- The problem
Output only the lines below from the one holding "- The dashboard" down to the one holding "- Promoção de", both end lines included and every picture dropped.
-------
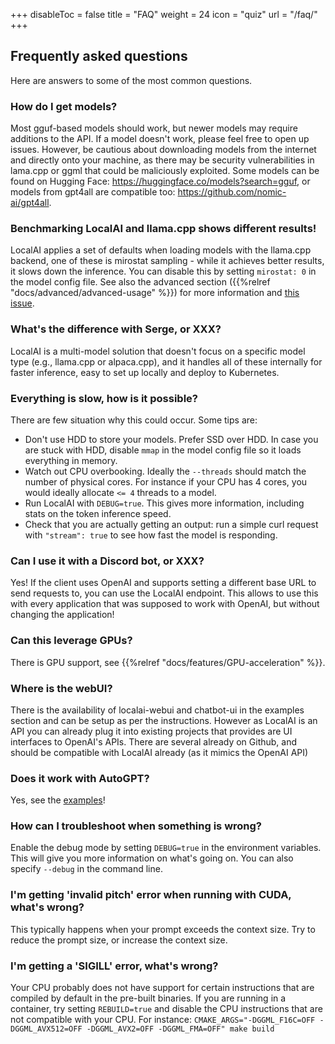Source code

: 
+++
disableToc = false
title = "FAQ"
weight = 24
icon = "quiz"
url = "/faq/"
+++

## Frequently asked questions

Here are answers to some of the most common questions.


### How do I get models? 

Most gguf-based models should work, but newer models may require additions to the API. If a model doesn't work, please feel free to open up issues. However, be cautious about downloading models from the internet and directly onto your machine, as there may be security vulnerabilities in lama.cpp or ggml that could be maliciously exploited. Some models can be found on Hugging Face: https://huggingface.co/models?search=gguf, or models from gpt4all are compatible too: https://github.com/nomic-ai/gpt4all.

### Benchmarking LocalAI and llama.cpp shows different results!

LocalAI applies a set of defaults when loading models with the llama.cpp backend, one of these is mirostat sampling - while it achieves better results, it slows down the inference. You can disable this by setting `mirostat: 0` in the model config file. See also the advanced section ({{%relref "docs/advanced/advanced-usage" %}}) for more information and [this issue](https://github.com/mudler/LocalAI/issues/2780).

### What's the difference with Serge, or XXX?

LocalAI is a multi-model solution that doesn't focus on a specific model type (e.g., llama.cpp or alpaca.cpp), and it handles all of these internally for faster inference,  easy to set up locally and deploy to Kubernetes.

### Everything is slow, how is it possible?

There are few situation why this could occur. Some tips are:
- Don't use HDD to store your models. Prefer SSD over HDD. In case you are stuck with HDD, disable `mmap` in the model config file so it loads everything in memory.
- Watch out CPU overbooking. Ideally the `--threads` should match the number of physical cores. For instance if your CPU has 4 cores, you would ideally allocate `<= 4` threads to a model.
- Run LocalAI with `DEBUG=true`. This gives more information, including stats on the token inference speed.
- Check that you are actually getting an output: run a simple curl request with `"stream": true` to see how fast the model is responding. 

### Can I use it with a Discord bot, or XXX?

Yes! If the client uses OpenAI and supports setting a different base URL to send requests to, you can use the LocalAI endpoint. This allows to use this with every application that was supposed to work with OpenAI, but without changing the application!

### Can this leverage GPUs? 

There is GPU support, see {{%relref "docs/features/GPU-acceleration" %}}.

### Where is the webUI? 

There is the availability of localai-webui and chatbot-ui in the examples section and can be setup as per the instructions. However as LocalAI is an API you can already plug it into existing projects that provides are UI interfaces to OpenAI's APIs. There are several already on Github, and should be compatible with LocalAI already (as it mimics the OpenAI API)

### Does it work with AutoGPT? 

Yes, see the [examples](https://github.com/go-skynet/LocalAI/tree/master/examples/)!

### How can I troubleshoot when something is wrong?

Enable the debug mode by setting `DEBUG=true` in the environment variables. This will give you more information on what's going on.
You can also specify `--debug` in the command line.

### I'm getting 'invalid pitch' error when running with CUDA, what's wrong?

This typically happens when your prompt exceeds the context size. Try to reduce the prompt size, or increase the context size.

### I'm getting a 'SIGILL' error, what's wrong?

Your CPU probably does not have support for certain instructions that are compiled by default in the pre-built binaries. If you are running in a container, try setting `REBUILD=true` and disable the CPU instructions that are not compatible with your CPU. For instance: `CMAKE_ARGS="-DGGML_F16C=OFF -DGGML_AVX512=OFF -DGGML_AVX2=OFF -DGGML_FMA=OFF" make build`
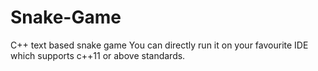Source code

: # Snake-Game
C++ text based snake game
You can directly run it on your favourite IDE which supports c++11 or above standards.
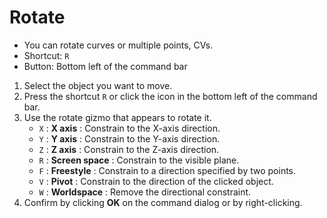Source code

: # Rotate

- You can rotate curves or multiple points, CVs.
- Shortcut: `R`
- Button: Bottom left of the command bar

1. Select the object you want to move.
2. Press the shortcut `R` or click the icon in the bottom left of the command bar.
3. Use the rotate gizmo that appears to rotate it.
   - `X` : **X axis** : Constrain to the X-axis direction.
   - `Y` : **Y axis** : Constrain to the Y-axis direction.
   - `Z` : **Z axis** : Constrain to the Z-axis direction.
   - `R` : **Screen space** : Constrain to the visible plane.
   - `F` : **Freestyle** : Constrain to a direction specified by two points.
   - `V` : **Pivot** : Constrain to the direction of the clicked object.
   - `W` : **Worldspace** : Remove the directional constraint.
4. Confirm by clicking **OK** on the command dialog or by right-clicking.
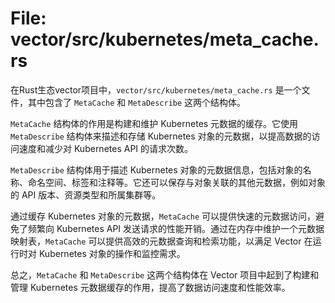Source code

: # File: vector/src/kubernetes/meta_cache.rs

在Rust生态vector项目中，`vector/src/kubernetes/meta_cache.rs` 是一个文件，其中包含了 `MetaCache` 和 `MetaDescribe` 这两个结构体。

`MetaCache` 结构体的作用是构建和维护 Kubernetes 元数据的缓存。它使用 `MetaDescribe` 结构体来描述和存储 Kubernetes 对象的元数据，以提高数据的访问速度和减少对 Kubernetes API 的请求次数。

`MetaDescribe` 结构体用于描述 Kubernetes 对象的元数据信息，包括对象的名称、命名空间、标签和注释等。它还可以保存与对象关联的其他元数据，例如对象的 API 版本、资源类型和所属集群等。

通过缓存 Kubernetes 对象的元数据，`MetaCache` 可以提供快速的元数据访问，避免了频繁向 Kubernetes API 发送请求的性能开销。通过在内存中维护一个元数据映射表，`MetaCache` 可以提供高效的元数据查询和检索功能，以满足 Vector 在运行时对 Kubernetes 对象的操作和监控需求。

总之，`MetaCache` 和 `MetaDescribe` 这两个结构体在 Vector 项目中起到了构建和管理 Kubernetes 元数据缓存的作用，提高了数据访问速度和性能效率。

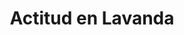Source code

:---
title: "Actitud en Lavanda"
description: "Esta pieza es una declaración visual. La figura, con gafas rosadas y accesorios vibrantes, se presenta con una confianza que no necesita explicación. El gesto de ajustar los lentes es casi un ritual: una forma de decir 'estoy aquí' sin pronunciar palabra. Quise capturar ese momento donde la moda se convierte en lenguaje, donde cada color y cada línea hablan de identidad. Es una obra sobre estilo, sobre presencia, sobre el poder de mostrarse tal como uno elige."
image: "@assets/projects/21.webp"
---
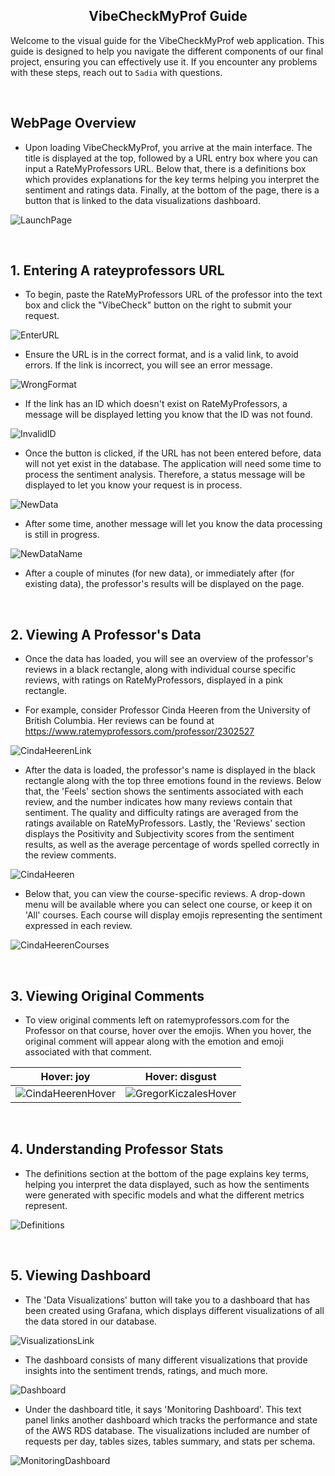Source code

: <h2 align="center">VibeCheckMyProf Guide</h2>

Welcome to the visual guide for the VibeCheckMyProf web application. This guide is designed to help you navigate the different components of our final project, ensuring you can effectively use it. If you encounter any problems with these steps, reach out to `Sadia` with questions. 

<br>

## WebPage Overview

- Upon loading VibeCheckMyProf, you arrive at the main interface. The title is displayed at the top, followed by a URL entry box where you can input a RateMyProfessors URL. Below that, there is a definitions box which provides explanations for the key terms helping you interpret the sentiment and ratings data. Finally, at the bottom of the page, there is a button that is linked to the data visualizations dashboard.

![LaunchPage](img/LaunchPage.png)

<br>

## 1. Entering A rateyprofessors URL

- To begin, paste the RateMyProfessors URL of the professor into the text box and click the "VibeCheck" button on the right to submit your request. 

![EnterURL](img/EnterURL.png)

- Ensure the URL is in the correct format, and is a valid link, to avoid errors. If the link is incorrect, you will see an error message.

![WrongFormat](img/WrongFormat.png)

- If the link has an ID which doesn't exist on RateMyProfessors, a message will be displayed letting you know that the ID was not found.

![InvalidID](img/InvalidID.png)

- Once the button is clicked, if the URL has not been entered before, data will not yet exist in the database. The application will need some time to process the sentiment analysis. Therefore, a status message will be displayed to let you know your request is in process. 

![NewData](img/NewData.png)

- After some time, another message will let you know the data processing is still in progress.

![NewDataName](img/NewDataName.png)

- After a couple of minutes (for new data), or immediately after (for existing data), the professor's results will be displayed on the page. 

<br>

## 2. Viewing A Professor's Data

- Once the data has loaded, you will see an overview of the professor's reviews in a black rectangle, along with individual course specific reviews, with ratings on RateMyProfessors, displayed in a pink rectangle. 

- For example, consider Professor Cinda Heeren from the University of British Columbia. Her reviews can be found at https://www.ratemyprofessors.com/professor/2302527

![CindaHeerenLink](img/CindaHeerenLink.png)

- After the data is loaded, the professor's name is displayed in the black rectangle along with the top three emotions found in the reviews. Below that, the 'Feels' section shows the sentiments associated with each review, and the number indicates how many reviews contain that sentiment. The quality and difficulty ratings are averaged from the ratings available on RateMyProfessors. Lastly, the 'Reviews' section displays the Positivity and Subjectivity scores from the sentiment results, as well as the average percentage of words spelled correctly in the review comments.

![CindaHeeren](img/CindaHeeren.png)

- Below that, you can view the course-specific reviews. A drop-down menu will be available where you can select one course, or keep it on 'All' courses. Each course will display emojis representing the sentiment expressed in each review. 

![CindaHeerenCourses](img/CindaHeerenCourses.png)

<br>

## 3. Viewing Original Comments

- To view original comments left on ratemyprofessors.com for the Professor on that course, hover over the emojis. When you hover, the original comment will appear along with the emotion and emoji associated with that comment.

Hover: joy             |  Hover: disgust
:-------------------------:|:-------------------------:
![CindaHeerenHover](img/CindaHeerenHover.png)  |  ![GregorKiczalesHover](img/GregorKiczalesHover.png)

<br>

## 4. Understanding Professor Stats

- The definitions section at the bottom of the page explains key terms, helping you interpret the data displayed, such as how the sentiments were generated with specific models and what the different metrics represent.

![Definitions](img/Definitions.png)

<br>

## 5. Viewing Dashboard

- The 'Data Visualizations' button will take you to a dashboard that has been created using Grafana, which displays different visualizations of all the data stored in our database.

![VisualizationsLink](img/VisualizationsLink.png)

- The dashboard consists of many different visualizations that provide insights into the sentiment trends, ratings, and much more.

![Dashboard](img/Dashboard.png)

- Under the dashboard title, it says 'Monitoring Dashboard'. This text panel links another dashboard which tracks the performance and state of the AWS RDS database. The visualizations included are number of requests per day, tables sizes, tables summary, and stats per schema.

![MonitoringDashboard](img/MonitoringDashboard.png)
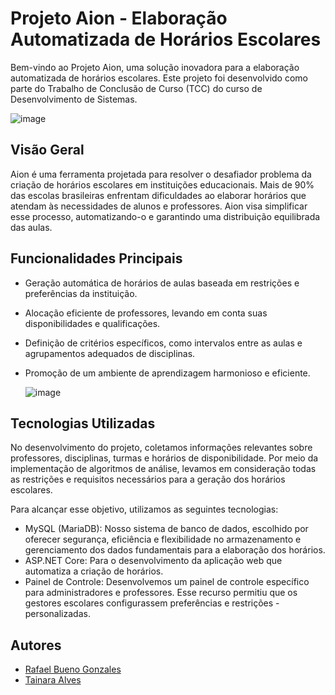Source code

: # Projeto Aion - Elaboração Automatizada de Horários Escolares

Bem-vindo ao Projeto Aion, uma solução inovadora para a elaboração automatizada de horários escolares. Este projeto foi desenvolvido como parte do Trabalho de Conclusão de Curso (TCC) do curso de Desenvolvimento de Sistemas.

![image](https://github.com/tainaraalves14/Aion/assets/109969949/8dadd925-8a8e-4381-be69-b92075eec387)

## Visão Geral

Aion é uma ferramenta projetada para resolver o desafiador problema da criação de horários escolares em instituições educacionais. Mais de 90% das escolas brasileiras enfrentam dificuldades ao elaborar horários que atendam às necessidades de alunos e professores. Aion visa simplificar esse processo, automatizando-o e garantindo uma distribuição equilibrada das aulas.

## Funcionalidades Principais

- Geração automática de horários de aulas baseada em restrições e preferências da instituição.
- Alocação eficiente de professores, levando em conta suas disponibilidades e qualificações.
- Definição de critérios específicos, como intervalos entre as aulas e agrupamentos adequados de disciplinas.
- Promoção de um ambiente de aprendizagem harmonioso e eficiente.

  ![image](https://github.com/tainaraalves14/Aion/assets/109969949/6e7ef3a7-646b-4ad0-a139-b24834f8bf8c)

## Tecnologias Utilizadas
No desenvolvimento do projeto, coletamos informações relevantes sobre professores, disciplinas, turmas e horários de disponibilidade. Por meio da implementação de algoritmos de análise, levamos em consideração todas as restrições e requisitos necessários para a geração dos horários escolares.

Para alcançar esse objetivo, utilizamos as seguintes tecnologias:

- MySQL (MariaDB): Nosso sistema de banco de dados, escolhido por oferecer segurança, eficiência e flexibilidade no armazenamento e gerenciamento dos dados fundamentais para a elaboração dos horários.
- ASP.NET Core: Para o desenvolvimento da aplicação web que automatiza a criação de horários.
- Painel de Controle: Desenvolvemos um painel de controle específico para administradores e professores. Esse recurso permitiu que os gestores escolares configurassem preferências e restrições - personalizadas.

## Autores

- [Rafael Bueno Gonzales ](link-do-perfil-no-github)
- [Tainara Alves ](https://github.com/tainaraalves14)

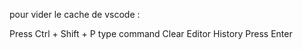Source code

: pour vider le cache de vscode : 


Press Ctrl + Shift + P
type command Clear Editor History
Press Enter

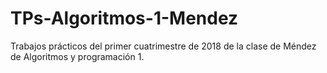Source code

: # TPs-Algoritmos-1-Mendez
Trabajos prácticos del primer cuatrimestre de 2018 de la clase de Méndez de Algoritmos y programación 1.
-------
- Solution to this problem
- The dashboard consists of many different visualizations that provide insights into the sentiment trends, ratings, and much more.

![Dashboard](img/Dashboard.png)

- Under the dashboard title, it says 'Monitoring Dashboard'. This text panel links another dashboard which tracks the performance and state of the AWS RDS database. The visualizations included are number of requests per day, tables sizes, tables summary, and stats per schema.

![MonitoringDashboard](img/MonitoringDashboard.png)
Source code

: # Projeto Aion - Elaboração Automatizada de Horários Escolares

Bem-vindo ao Projeto Aion, uma solução inovadora para a elaboração automatizada de horários escolares. Este projeto foi desenvolvido como parte do Trabalho de Conclusão de Curso (TCC) do curso de Desenvolvimento de Sistemas.

![image](https://github.com/tainaraalves14/Aion/assets/109969949/8dadd925-8a8e-4381-be69-b92075eec387)

## Visão Geral

Aion é uma ferramenta projetada para resolver o desafiador problema da criação de horários escolares em instituições educacionais. Mais de 90% das escolas brasileiras enfrentam dificuldades ao elaborar horários que atendam às necessidades de alunos e professores. Aion visa simplificar esse processo, automatizando-o e garantindo uma distribuição equilibrada das aulas.

## Funcionalidades Principais

- Geração automática de horários de aulas baseada em restrições e preferências da instituição.
- Alocação eficiente de professores, levando em conta suas disponibilidades e qualificações.
- Definição de critérios específicos, como intervalos entre as aulas e agrupamentos adequados de disciplinas.
- Promoção de um ambiente de aprendizagem harmonioso e eficiente.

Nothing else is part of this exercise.